トラックの運転手が知識や教育がないということではなく、デスクワークではない体を使っている仕事の人のほうが肌感が生きているのではないかと思うのです。

和尚は続けて、動物のほうが目覚めている、周囲の出来事に注意を向けていて、観察を怠っていないと書いてあります。つまり、動物は思考にハマらない分、ありのままの今ここにいるということです。

ですが、私たちは情報や知識、論文などのほうをより重視し、そっちが正しいとしてしまうことで、自然を観察する力、自分で考える能力、共感する心などを失ってしまいがちです。

さて、ここでもう一つ動画を紹介させてください。”科学って何?”というタイトルです。

Allen Savory – What Is Science?

短いので翻訳してみました♪

科学とは何だろう? 人は科学に対して曖昧な言い方をするが、科学とは一体何なのだろうか?

大学で修士や博士号を得た人が自然の現場にやってきても、彼らは精査が入った論文以外は何も信じない。論文しか受けつけないのだ。観察しよう、考えよう、討論しようといってもやらないのだ。

”これは精査されていますか?”としか聞かず、それが彼らにとっての科学なのだ。まったく持って嘆かわしいことだ。若く優れた頭脳を持って大学に入ったのに、脳が死んだ状態で卒業していく。それが今の学問。もし、論文が精査されていれば、彼らがその結論は正しいと判断する以前に皆が同じ結論に達したということになる。

これによる意図しない影響は、新しい知識や新しい科学的な洞察が生まれた時、それらが精査されているということはあり得ないということだ。つまり、新しい発展、科学にとっては非常に大きな発展をブロックしてしまっていることだ。(信じない、取り上げないという点で)

科学の新しい発見を振り返ってみれば、それらはほとんどいつも科学の主流ではなく、隅っこから違った見方をするところから生まれてきているのだ。高度な腕のキャンドル職人が、電球を思いつくことはあり得ない。新しい発見はその世界の中ではなく、そこを破った外側から生まれて来るのだ。

こういった自分自身の愚かさで、私たちは自分たちを破壊してしまうだろう。(アラン・セイボリー 2020)

あまりに賛成で何も付け足すことはありませんが、最後の言葉は本当にそうだなと思ってしまうのです。実際に起きていることを見る能力がなくなっていくことで、まずほんとうの危険と嘘の危険の区別がつかなくなること。

そして、今ある情報や知識の外に無限とある可能性を見過ごしたり、否定したりしてしまうこと。

ちょっとネガティブに書いてきてしまいましたが、最終的に、私たちは生命のエネルギーという本質から生まれ、本質そのものですね。なので、あまりに本質から離れると、本質に戻りたくなる、目覚めたくなる衝動も起き上がってくるに違いないと思うのです。

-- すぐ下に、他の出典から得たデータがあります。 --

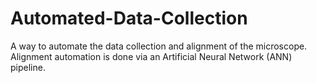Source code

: # Automated-Data-Collection
A way to automate the data collection and alignment of the microscope. Alignment automation is done via an Artificial Neural Network (ANN) pipeline.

最後にまた和尚の言葉、”人は自分の思いに自分が気がついている分だけ目覚めている”

私たちの中には、自分がまったく気づいていない育った過程で刷り込まれた思い、価値観、ビリーフがたんまりとあります。これらも言い換えれば、周囲の言葉や出来事をそのままコピペして、出来上がっているものです。

ということで、まずは自分が自分の思考、ストーリー、意味づけ、解釈、価値観にしっかり気づくこと。そして、そこからまず自由になって、一緒に目覚めへと歩む仲間を増やして行きたいですね。